George Santayana and John Dewey Meet

Rubin, Richard M.
June 2010
Teorema;2010, Vol. 30, p31
Academic Journal
Literary Criticism
Santayana's divergence from pragmatism became increasingly clear in the years surrounding his departure from the United States in 1912. The seeds of this divergence can be seen after his encounter with Dewey at Columbia University in February 1910, when he gave a series of lectures that later became the book Three Philosophical Poets. Dewey arranged for Santayana to come to Columbia. The extant correspondence and an article by Santayana make it clear they discussed philosophic issues. Afterwards, Dewey remained puzzled as to what Santayana meant by the term 'essence' and why Santayana thought empirical philosophy was solipsistic. When Santayana published a series of essays, one of which described a "realm of essence" and another, entitled "Critique of Pragmatism", which mentioned Dewey explicitly, Dewey wrote for clarification.

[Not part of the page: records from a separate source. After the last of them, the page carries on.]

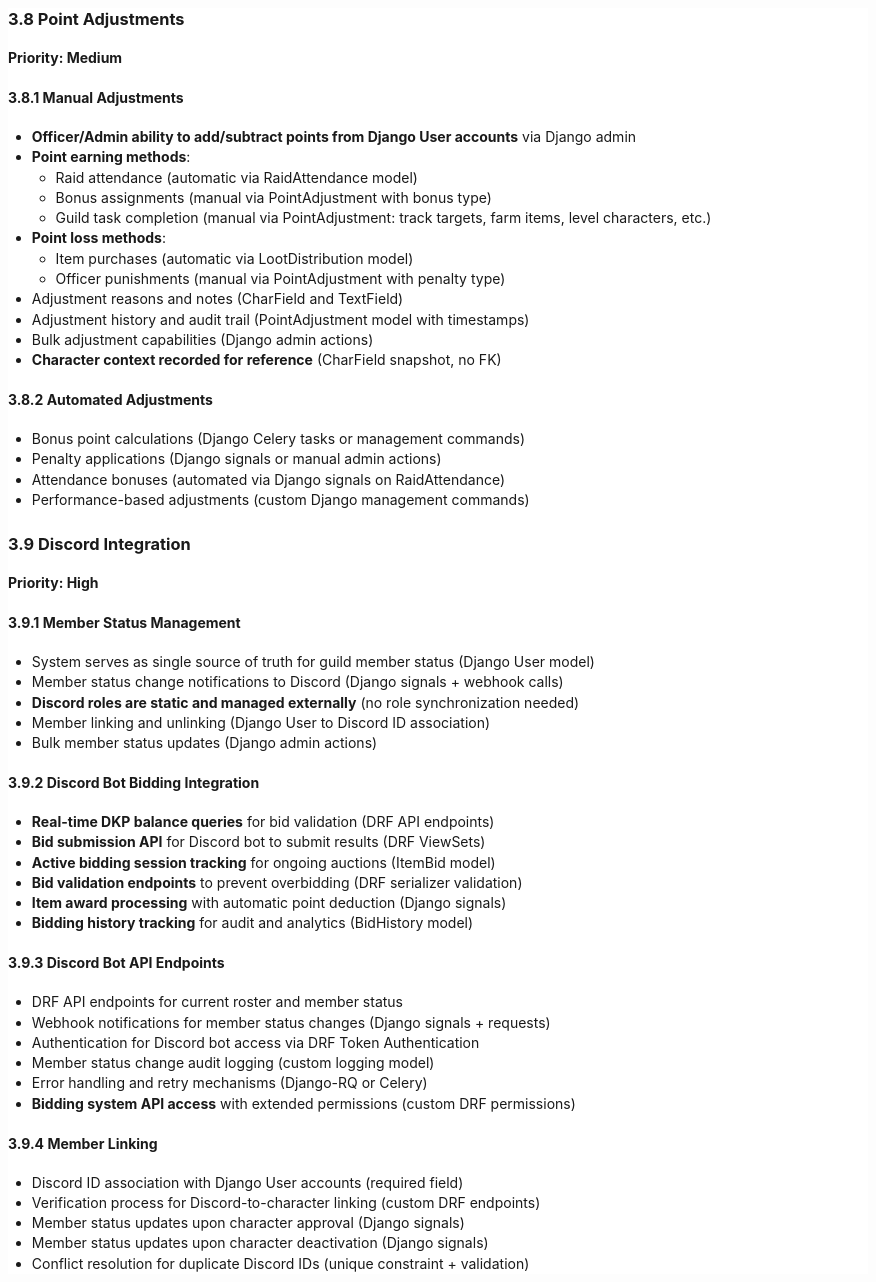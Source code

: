 ### 3.8 Point Adjustments
**Priority: Medium**

#### 3.8.1 Manual Adjustments
- **Officer/Admin ability to add/subtract points from Django User accounts** via Django admin
- **Point earning methods**:
  - Raid attendance (automatic via RaidAttendance model)
  - Bonus assignments (manual via PointAdjustment with bonus type)
  - Guild task completion (manual via PointAdjustment: track targets, farm items, level characters, etc.)
- **Point loss methods**:
  - Item purchases (automatic via LootDistribution model)
  - Officer punishments (manual via PointAdjustment with penalty type)
- Adjustment reasons and notes (CharField and TextField)
- Adjustment history and audit trail (PointAdjustment model with timestamps)
- Bulk adjustment capabilities (Django admin actions)
- **Character context recorded for reference** (CharField snapshot, no FK)

#### 3.8.2 Automated Adjustments
- Bonus point calculations (Django Celery tasks or management commands)
- Penalty applications (Django signals or manual admin actions)
- Attendance bonuses (automated via Django signals on RaidAttendance)
- Performance-based adjustments (custom Django management commands)

### 3.9 Discord Integration
**Priority: High**

#### 3.9.1 Member Status Management
- System serves as single source of truth for guild member status (Django User model)
- Member status change notifications to Discord (Django signals + webhook calls)
- **Discord roles are static and managed externally** (no role synchronization needed)
- Member linking and unlinking (Django User to Discord ID association)
- Bulk member status updates (Django admin actions)

#### 3.9.2 Discord Bot Bidding Integration
- **Real-time DKP balance queries** for bid validation (DRF API endpoints)
- **Bid submission API** for Discord bot to submit results (DRF ViewSets)
- **Active bidding session tracking** for ongoing auctions (ItemBid model)
- **Bid validation endpoints** to prevent overbidding (DRF serializer validation)
- **Item award processing** with automatic point deduction (Django signals)
- **Bidding history tracking** for audit and analytics (BidHistory model)

#### 3.9.3 Discord Bot API Endpoints
- DRF API endpoints for current roster and member status
- Webhook notifications for member status changes (Django signals + requests)
- Authentication for Discord bot access via DRF Token Authentication
- Member status change audit logging (custom logging model)
- Error handling and retry mechanisms (Django-RQ or Celery)
- **Bidding system API access** with extended permissions (custom DRF permissions)

#### 3.9.4 Member Linking
- Discord ID association with Django User accounts (required field)
- Verification process for Discord-to-character linking (custom DRF endpoints)
- Member status updates upon character approval (Django signals)
- Member status updates upon character deactivation (Django signals)
- Conflict resolution for duplicate Discord IDs (unique constraint + validation)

Santayana responded with questions that puzzled him further. Dewey's review of Scepticism and Animal Faith in 1923 showed that, even then, he believed Santayana needed to develop his ideas more. Dewey regarded the word 'essence' as signifying the gist of something, and he regarded the existence of the natural world as a given but not the focus of philosophic inquiry. When they met in 1910, Santayana had already sketched out a draft of the system that he would later elaborate in the Realms of Being. In this system, Santayana used 'essence' to mean a term of discourse, which could either be the contents of a moment of experience or an idea which might or might not be exemplified in the actual world, i.e., in the realms of matter and spirit. The source of the confusion between the two men now becomes clear. Santayana was developing a complex notion of essence that was at odds with Dewey's own philosophical instincts, and for each the purpose of philosophy was radically different.